Provided data: Begin

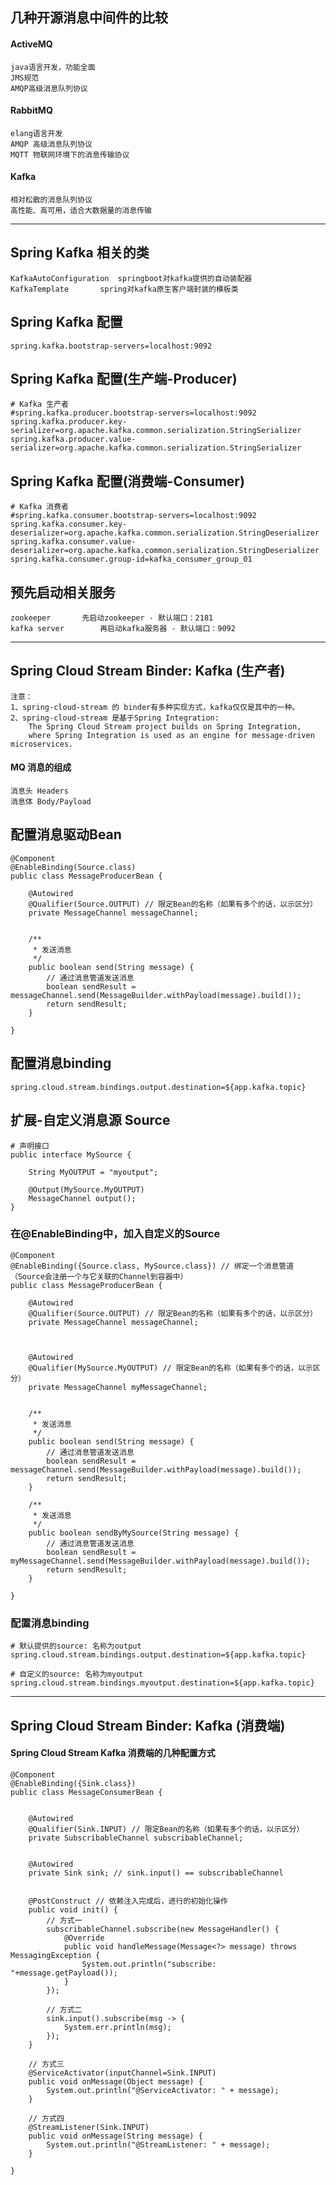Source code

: ## 几种开源消息中间件的比较
#### ActiveMQ
	java语言开发，功能全面
	JMS规范
	AMQP高级消息队列协议
			
#### RabbitMQ
	elang语言开发
	AMQP 高级消息队列协议
	MQTT 物联网环境下的消息传输协议
	
#### Kafka
	相对松散的消息队列协议	
	高性能、高可用，适合大数据量的消息传输

-------------------
## Spring Kafka 相关的类
	KafkaAutoConfiguration	springboot对kafka提供的自动装配器
	KafkaTemplate		spring对kafka原生客户端封装的模板类


## Spring Kafka 配置
	spring.kafka.bootstrap-servers=localhost:9092

## Spring Kafka 配置(生产端-Producer)
	# Kafka 生产者
	#spring.kafka.producer.bootstrap-servers=localhost:9092
	spring.kafka.producer.key-serializer=org.apache.kafka.common.serialization.StringSerializer
	spring.kafka.producer.value-serializer=org.apache.kafka.common.serialization.StringSerializer
	
## Spring Kafka 配置(消费端-Consumer)
	# Kafka 消费者
	#spring.kafka.consumer.bootstrap-servers=localhost:9092
	spring.kafka.consumer.key-deserializer=org.apache.kafka.common.serialization.StringDeserializer
	spring.kafka.consumer.value-deserializer=org.apache.kafka.common.serialization.StringDeserializer	
	spring.kafka.consumer.group-id=kafka_consumer_group_01

## 预先启动相关服务
	zookeeper 		先启动zookeeper - 默认端口：2181
	kafka server		再启动kafka服务器 - 默认端口：9092

	
---------------------------

## Spring Cloud Stream Binder: Kafka (生产者)
	注意：
	1、spring-cloud-stream 的 binder有多种实现方式，kafka仅仅是其中的一种。
	2、spring-cloud-stream 是基于Spring Integration: 
		The Spring Cloud Stream project builds on Spring Integration, 
		where Spring Integration is used as an engine for message-driven microservices.


#### MQ 消息的组成
	消息头	Headers
	消息体	Body/Payload
	
## 配置消息驱动Bean
	@Component
	@EnableBinding(Source.class)
	public class MessageProducerBean {
	
		@Autowired
		@Qualifier(Source.OUTPUT) // 限定Bean的名称（如果有多个的话，以示区分）
		private MessageChannel messageChannel;
		
		
		/**
		 * 发送消息
		 */
		public boolean send(String message) {
			// 通过消息管道发送消息
			boolean sendResult = messageChannel.send(MessageBuilder.withPayload(message).build());
			return sendResult;
		}
		
	}

## 配置消息binding
	spring.cloud.stream.bindings.output.destination=${app.kafka.topic}


## 扩展-自定义消息源 Source
	# 声明接口
	public interface MySource {
	
		String MyOUTPUT = "myoutput";
	
		@Output(MySource.MyOUTPUT)
		MessageChannel output();
	}
	
### 在@EnableBinding中，加入自定义的Source
	@Component
	@EnableBinding({Source.class, MySource.class}) // 绑定一个消息管道（Source会注册一个与它关联的Channel到容器中）
	public class MessageProducerBean {
	
		@Autowired
		@Qualifier(Source.OUTPUT) // 限定Bean的名称（如果有多个的话，以示区分）
		private MessageChannel messageChannel;
		
		
		
		@Autowired
		@Qualifier(MySource.MyOUTPUT) // 限定Bean的名称（如果有多个的话，以示区分）
		private MessageChannel myMessageChannel;
		
		
		/**
		 * 发送消息
		 */
		public boolean send(String message) {
			// 通过消息管道发送消息
			boolean sendResult = messageChannel.send(MessageBuilder.withPayload(message).build());
			return sendResult;
		}
		
		/**
		 * 发送消息
		 */
		public boolean sendByMySource(String message) {
			// 通过消息管道发送消息
			boolean sendResult = myMessageChannel.send(MessageBuilder.withPayload(message).build());
			return sendResult;
		}
		
	}


### 配置消息binding
	# 默认提供的source: 名称为output
	spring.cloud.stream.bindings.output.destination=${app.kafka.topic}
	
	# 自定义的source: 名称为myoutput
	spring.cloud.stream.bindings.myoutput.destination=${app.kafka.topic}


----------------------------

## Spring Cloud Stream Binder: Kafka (消费端)
#### Spring Cloud Stream Kafka 消费端的几种配置方式

	@Component
	@EnableBinding({Sink.class})
	public class MessageConsumerBean {
	
		
		@Autowired
		@Qualifier(Sink.INPUT) // 限定Bean的名称（如果有多个的话，以示区分）
		private SubscribableChannel subscribableChannel;
		
		
		@Autowired
		private Sink sink; // sink.input() == subscribableChannel
		
		
		@PostConstruct // 依赖注入完成后，进行的初始化操作
		public void init() {
			// 方式一
			subscribableChannel.subscribe(new MessageHandler() {
				@Override
				public void handleMessage(Message<?> message) throws MessagingException {
					System.out.println("subscribe: "+message.getPayload());
				}
			});
			
			// 方式二
			sink.input().subscribe(msg -> {
				System.err.println(msg);
			});
		}
		
		// 方式三
		@ServiceActivator(inputChannel=Sink.INPUT)
		public void onMessage(Object message) {
			System.out.println("@ServiceActivator: " + message);
		}
		
		// 方式四
		@StreamListener(Sink.INPUT)
		public void onMessage(String message) {
			System.out.println("@StreamListener: " + message);
		}
		
	}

Provided data: End

◆ Exercise
The answer must consist only of the lines from the beginning of the entries above through the line that holds "## Spring Kafka 配置(生产端-Producer)", reproduced exactly and without pictures.

◆ Problem solution
Source code

: ## 几种开源消息中间件的比较
#### ActiveMQ
	java语言开发，功能全面
	JMS规范
	AMQP高级消息队列协议
			
#### RabbitMQ
	elang语言开发
	AMQP 高级消息队列协议
	MQTT 物联网环境下的消息传输协议
	
#### Kafka
	相对松散的消息队列协议	
	高性能、高可用，适合大数据量的消息传输

-------------------
## Spring Kafka 相关的类
	KafkaAutoConfiguration	springboot对kafka提供的自动装配器
	KafkaTemplate		spring对kafka原生客户端封装的模板类


## Spring Kafka 配置
	spring.kafka.bootstrap-servers=localhost:9092

## Spring Kafka 配置(生产端-Producer)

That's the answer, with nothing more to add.